Today, the JCP stock price is $3.91.

A Closer Look at JCP Stock

I don’t see bankruptcy as an imminent threat, and there is arguably a speculative value play here for aggressive traders.

Looking at JCP stock and financials from the macro level, things are actually somewhat stable. From fiscal year 2015 to FY17, total revenue actually rose about 2.5%, operating income went from a $254 million loss to a $395 million gain, thanks to big cuts in SG&A. A $717 million net loss was reversed to the point of break-even.

Free cash flow is still negative to the tune of almost $100 million, though, and cash on hand is down to $314 million. Long term debt is $3.84 billion, although debt maturities are not pressuring the company just yet.
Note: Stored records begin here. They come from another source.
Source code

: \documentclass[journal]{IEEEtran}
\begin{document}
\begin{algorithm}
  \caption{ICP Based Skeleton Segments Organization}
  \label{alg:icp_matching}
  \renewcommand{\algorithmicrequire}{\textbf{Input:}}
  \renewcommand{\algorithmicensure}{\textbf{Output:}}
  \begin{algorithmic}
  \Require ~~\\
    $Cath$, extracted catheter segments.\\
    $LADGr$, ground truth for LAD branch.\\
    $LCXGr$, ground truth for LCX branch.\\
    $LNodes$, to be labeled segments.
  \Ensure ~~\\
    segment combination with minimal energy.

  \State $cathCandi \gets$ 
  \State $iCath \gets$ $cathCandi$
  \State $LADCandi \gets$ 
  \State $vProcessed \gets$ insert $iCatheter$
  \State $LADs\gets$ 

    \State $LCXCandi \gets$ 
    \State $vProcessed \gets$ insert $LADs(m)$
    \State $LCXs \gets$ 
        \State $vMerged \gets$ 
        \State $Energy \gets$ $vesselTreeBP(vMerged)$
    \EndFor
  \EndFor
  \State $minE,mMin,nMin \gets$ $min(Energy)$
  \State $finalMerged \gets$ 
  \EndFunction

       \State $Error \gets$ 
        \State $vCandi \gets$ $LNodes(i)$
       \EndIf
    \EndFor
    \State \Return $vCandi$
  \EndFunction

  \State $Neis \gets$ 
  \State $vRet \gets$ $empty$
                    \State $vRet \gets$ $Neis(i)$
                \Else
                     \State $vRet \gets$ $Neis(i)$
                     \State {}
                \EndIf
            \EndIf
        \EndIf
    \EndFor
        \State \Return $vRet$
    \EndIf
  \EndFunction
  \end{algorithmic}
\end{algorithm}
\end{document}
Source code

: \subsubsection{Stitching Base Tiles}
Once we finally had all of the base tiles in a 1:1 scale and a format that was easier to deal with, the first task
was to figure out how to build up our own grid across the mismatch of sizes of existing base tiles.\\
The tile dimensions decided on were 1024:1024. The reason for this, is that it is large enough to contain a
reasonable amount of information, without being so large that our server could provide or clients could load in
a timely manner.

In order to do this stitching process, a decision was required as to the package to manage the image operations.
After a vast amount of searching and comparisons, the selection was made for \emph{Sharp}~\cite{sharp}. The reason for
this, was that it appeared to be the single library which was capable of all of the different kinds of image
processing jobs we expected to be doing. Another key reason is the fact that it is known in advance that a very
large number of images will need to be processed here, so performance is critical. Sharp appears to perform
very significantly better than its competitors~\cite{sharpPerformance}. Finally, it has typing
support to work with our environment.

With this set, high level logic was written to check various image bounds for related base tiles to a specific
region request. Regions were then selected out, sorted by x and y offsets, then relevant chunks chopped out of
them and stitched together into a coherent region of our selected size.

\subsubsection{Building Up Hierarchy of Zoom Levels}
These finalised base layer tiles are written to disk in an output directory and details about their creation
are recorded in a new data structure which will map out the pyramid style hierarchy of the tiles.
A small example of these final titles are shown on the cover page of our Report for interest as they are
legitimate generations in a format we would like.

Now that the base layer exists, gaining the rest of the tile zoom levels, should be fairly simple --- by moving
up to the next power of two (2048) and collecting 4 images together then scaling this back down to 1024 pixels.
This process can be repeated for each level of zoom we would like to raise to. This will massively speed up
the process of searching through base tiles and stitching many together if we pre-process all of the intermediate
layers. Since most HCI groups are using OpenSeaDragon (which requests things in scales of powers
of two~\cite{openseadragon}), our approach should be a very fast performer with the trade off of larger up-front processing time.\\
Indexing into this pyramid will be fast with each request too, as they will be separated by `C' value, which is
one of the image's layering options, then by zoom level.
For the first two quarters this year, there was a 2.4% decline in same-store sales, and net loss nearly doubled, from $124 million to $242 million. The good news is that operating cash flow improved from negative $208 million to positive $56 million. However, increases in capital expenditures (capex) pushed free cash flow into negative territory to the tune of $136 million.

As for bankruptcy, there is enough operating cash flow to pay $190 million in debt maturing in 2018, $175 million in 2019, and $400 million in 2020 without the need for much in the way of asset sales. The 2020 debt will likely require a refinance, though.



To the Future, and Beyond

Beyond this, in 2023, there is a $2.25 billion term loan. It will likely be refinanced, but JCP is sitting on real estate that can be conservatively valued at $2.25 billion that had been pledged to the lenders anyway.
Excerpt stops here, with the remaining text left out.